Figure 3. A small-scale CRISPR loss-of-function screen for dynamically expressed and translated lncRNAs during pancreatic differentiation.

(A) qRT-PCR analysis of candidate lncRNAs during pancreatic differentiation of H1 hESCs relative to the ES stage. Data are shown as mean ± S.E.M. (mean of n = 2–6 independent differentiations per stage; from H1 hESCs). Individual data points are represented by dots. See also Figure 3—source data 2. (B) CRISPR-based lncRNA knockout (KO) strategy in H1 hESCs and subsequent phenotypic characterization. (C) Immunofluorescence staining for OCT4 and SOX17 in DE from control (ctrl) and KO cells for the indicated lncRNAs (representative images, n ≥ 3 independent differentiations; at least two KO clones were analyzed). (D) qRT-PCR analysis of DE lineage markers in DE from control and lncRNA KO (-/-) cells. TF genes in cis to the lncRNA locus are highlighted in red. Data are shown as mean ± S.E.M. (n = 3–16 replicates from independent differentiations and different KO clones). Individual data points are represented by dots. NS, p-value>0.05; t-test. See also Figure 3—source data 3. (E) Flow cytometry analysis at DE stage for SOX17 in control and KO (-/-) cells for indicated lncRNAs. The line demarks isotype control. Percentage of cells expressing SOX17 is indicated (representative experiment, n ≥ 3 independent differentiations from at least two KO clones). (F) Immunofluorescence staining for FOXA2 or GATA6 in DE from control and LINC00261, GATA6-AS1, and DIGIT KO cells. (G) Immunofluorescence staining for insulin (INS) in endocrine cell stage (EC) from control and KO hESCs for the indicated lncRNAs (representative images, n ≥ 3 independent differentiations from at least two KO clones). Boxed areas (dashed boxes) are shown in higher magnification. (H) qRT-PCR analysis of INS in EC stage cultures from control and lncRNA KO (-/-) hESCs. Data are shown as mean ± S.E.M. (n ≥ 4 replicates from independent differentiations of at least two KO clones). Individual data points are represented by dots. NS, p-value>0.05; t-test. See also Figure 3—source data 4 (I) Flow cytometry analysis at EC stage for INS in control and KO (-/-) cells for indicated lncRNAs. The line demarks isotype control. Percentage of cells expressing insulin is indicated (representative experiment, n ≥ 3 independent differentiations each from at least two KO clones). Scale bars = 100 µm. See also Figure 3—figure supplement 1 and Figure 3—source data 1–4.

Figure 3—figure supplement 1. Minor gene expression changes in definitive endoderm or pancreatic progenitor cells after lncRNA deletion.

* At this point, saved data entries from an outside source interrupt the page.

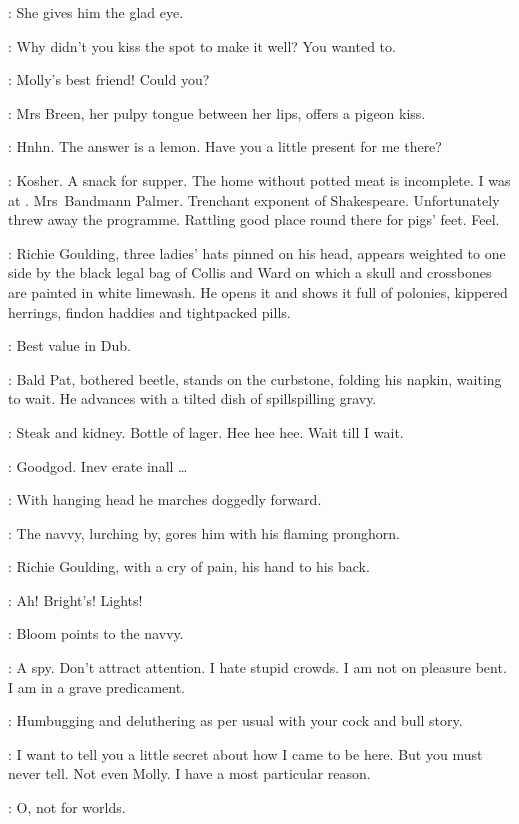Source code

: :
She gives him the glad eye.

\MrsBreen:
Why didn't you kiss the spot to make it well?
You wanted to.

\Bloom:
Molly's best friend! Could you?

:
Mrs Breen, her pulpy tongue between her lips, offers a pigeon kiss.

\MrsBreen:
Hnhn.
The answer is a lemon.
Have you a little present for me there?

\Bloom:
Kosher.
A snack for supper.
The home without potted meat is incomplete.
I was at .
Mrs~Bandmann Palmer.
Trenchant exponent of Shakespeare.
Unfortunately threw away the programme.
Rattling good place round there for pigs' feet.
Feel.

:
Richie Goulding, three ladies' hats pinned on his head,
appears weighted to one side by the black legal bag of
Collis and Ward on which a skull and crossbones are painted in white limewash.
He opens it and shows it full of polonies,
kippered herrings, findon haddies and tightpacked pills.

\Richie:
Best value in Dub.

:
Bald Pat, bothered beetle, stands on the curbstone,
folding his napkin, waiting to wait.
He advances with a tilted dish of spillspilling gravy.

\Pat:
Steak and kidney.
Bottle of lager.
Hee hee hee.
Wait till I wait.

\Richie[2]:
Goodgod.
Inev erate inall \ldots

:
With hanging head he marches doggedly forward.

:
The navvy, lurching by, gores him with his flaming pronghorn.

:
Richie Goulding, with a cry of pain, his hand to his back.

\Richie:
Ah! Bright's! Lights!

:
Bloom points to the navvy.

\Bloom:
A spy.
Don't attract attention.
I hate stupid crowds.
I am not on pleasure bent.
I am in a grave predicament.

\MrsBreen:
Humbugging and deluthering as per usual with your cock and bull story.

\Bloom:
I want to tell you a little secret about how I came to be here.
But you must never tell.
Not even Molly.
I have a most particular reason.

\MrsBreen:
O, not for worlds.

(A) Genome Browser snap shots of RNA-seq signal at the indicated lncRNA loci in control (ctrl) and lncRNA knockout (KO; -/-) DE (green tracks) and PP2 (red tracks) stage cells. Genomic deletions are indicated by gray boxes. (B) Bar graphs showing expression of indicated lncRNAs in control and lncRNA KO DE (green) and PP2 (red) cells quantified by RNA-seq. Data are shown as mean RPKM (n = 2–6 independent differentiations of two independent KO clones, except for SOX9-AS1 for which one clone was differentiated twice). Individual data points are represented by dots. (C) Volcano plots displaying gene expression changes in control versus lncRNA KO DE (green) or PP2 (red) cells. Differentially expressed genes (DESeq2; >2 fold change (FC), adjusted p-value<0.01; vertical and horizontal dashed lines indicate the thresholds; n = 2 independent differentiations of two independent KO clones, except for SOX9-AS1 for which one clone was differentiated twice) are shown in green (DE) and red (PP2). TF genes in cis to deleted lncRNAs are shown in gray (gray dots represent genes with ≤ 2 fold change and/or adjusted p-value≥0.01).